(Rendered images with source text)
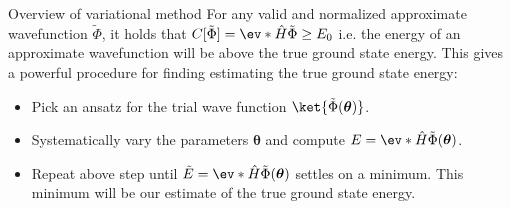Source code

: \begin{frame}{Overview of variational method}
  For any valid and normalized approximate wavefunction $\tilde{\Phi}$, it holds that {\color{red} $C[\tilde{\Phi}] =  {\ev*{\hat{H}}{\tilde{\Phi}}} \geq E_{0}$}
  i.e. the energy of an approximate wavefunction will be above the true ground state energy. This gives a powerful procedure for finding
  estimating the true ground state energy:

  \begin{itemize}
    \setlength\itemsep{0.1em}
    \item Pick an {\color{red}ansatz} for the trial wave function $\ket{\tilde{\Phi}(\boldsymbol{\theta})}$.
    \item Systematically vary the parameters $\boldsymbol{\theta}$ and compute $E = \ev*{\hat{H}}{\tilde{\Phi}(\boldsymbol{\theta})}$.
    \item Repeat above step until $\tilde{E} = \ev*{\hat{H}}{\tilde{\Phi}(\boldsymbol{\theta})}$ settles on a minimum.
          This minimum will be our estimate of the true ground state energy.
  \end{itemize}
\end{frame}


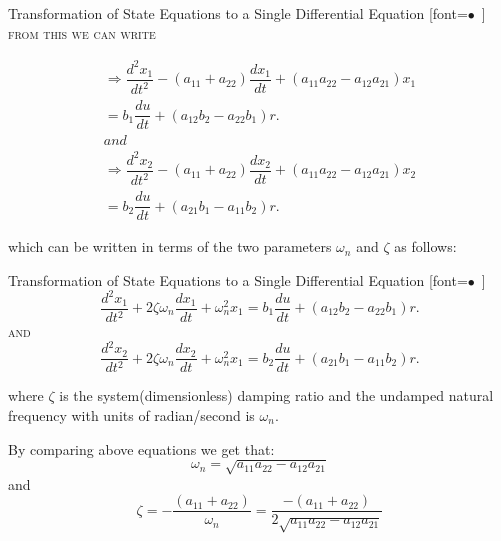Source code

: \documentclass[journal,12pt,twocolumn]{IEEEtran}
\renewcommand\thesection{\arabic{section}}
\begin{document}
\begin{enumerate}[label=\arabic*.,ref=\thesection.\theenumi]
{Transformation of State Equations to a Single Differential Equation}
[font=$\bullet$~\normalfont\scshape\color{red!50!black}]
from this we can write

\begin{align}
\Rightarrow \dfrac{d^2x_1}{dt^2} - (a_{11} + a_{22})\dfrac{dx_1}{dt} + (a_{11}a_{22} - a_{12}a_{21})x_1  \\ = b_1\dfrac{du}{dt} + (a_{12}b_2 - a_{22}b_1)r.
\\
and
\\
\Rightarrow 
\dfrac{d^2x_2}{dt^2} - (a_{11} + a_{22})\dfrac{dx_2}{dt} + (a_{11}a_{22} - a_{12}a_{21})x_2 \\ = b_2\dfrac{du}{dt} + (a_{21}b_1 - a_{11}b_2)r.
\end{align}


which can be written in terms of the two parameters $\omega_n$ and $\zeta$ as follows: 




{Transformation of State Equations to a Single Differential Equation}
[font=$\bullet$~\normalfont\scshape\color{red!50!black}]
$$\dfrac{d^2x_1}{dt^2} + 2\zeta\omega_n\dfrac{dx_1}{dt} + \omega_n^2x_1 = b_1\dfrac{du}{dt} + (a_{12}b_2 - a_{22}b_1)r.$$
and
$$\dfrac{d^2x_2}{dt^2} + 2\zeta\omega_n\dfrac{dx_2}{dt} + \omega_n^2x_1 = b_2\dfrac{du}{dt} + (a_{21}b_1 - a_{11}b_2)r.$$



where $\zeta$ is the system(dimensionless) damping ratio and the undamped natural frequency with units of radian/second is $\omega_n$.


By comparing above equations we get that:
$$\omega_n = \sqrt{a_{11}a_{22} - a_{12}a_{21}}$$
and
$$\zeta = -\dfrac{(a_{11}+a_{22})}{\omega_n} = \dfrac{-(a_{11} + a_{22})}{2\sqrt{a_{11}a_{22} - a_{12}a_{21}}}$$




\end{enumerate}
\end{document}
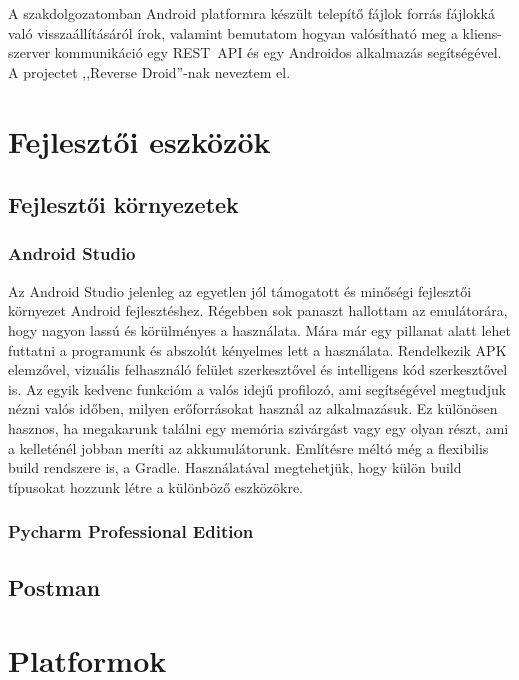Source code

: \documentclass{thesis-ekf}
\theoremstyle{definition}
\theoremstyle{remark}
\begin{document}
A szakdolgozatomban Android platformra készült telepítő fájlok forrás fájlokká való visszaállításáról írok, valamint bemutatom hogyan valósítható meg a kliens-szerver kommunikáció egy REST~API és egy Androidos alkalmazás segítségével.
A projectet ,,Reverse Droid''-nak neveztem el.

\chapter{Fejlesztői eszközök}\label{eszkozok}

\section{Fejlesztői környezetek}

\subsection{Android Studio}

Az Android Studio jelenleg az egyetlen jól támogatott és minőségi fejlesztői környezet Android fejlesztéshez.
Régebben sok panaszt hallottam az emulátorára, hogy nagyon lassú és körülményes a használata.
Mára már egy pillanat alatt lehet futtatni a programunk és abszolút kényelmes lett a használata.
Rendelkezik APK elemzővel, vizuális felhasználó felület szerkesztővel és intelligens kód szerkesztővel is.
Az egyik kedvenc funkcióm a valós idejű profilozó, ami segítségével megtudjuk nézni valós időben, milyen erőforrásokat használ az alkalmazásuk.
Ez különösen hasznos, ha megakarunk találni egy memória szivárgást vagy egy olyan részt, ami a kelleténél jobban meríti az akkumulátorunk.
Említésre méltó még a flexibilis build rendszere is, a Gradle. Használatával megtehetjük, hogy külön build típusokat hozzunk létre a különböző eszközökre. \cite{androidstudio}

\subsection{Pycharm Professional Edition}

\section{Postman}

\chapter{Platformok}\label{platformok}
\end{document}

**What the task asks**
The lines above that hold the word "true" are the ones to copy.

**Result**
  i.e. the energy of an approximate wavefunction will be above the true ground state energy. This gives a powerful procedure for finding
  estimating the true ground state energy:
          This minimum will be our estimate of the true ground state energy.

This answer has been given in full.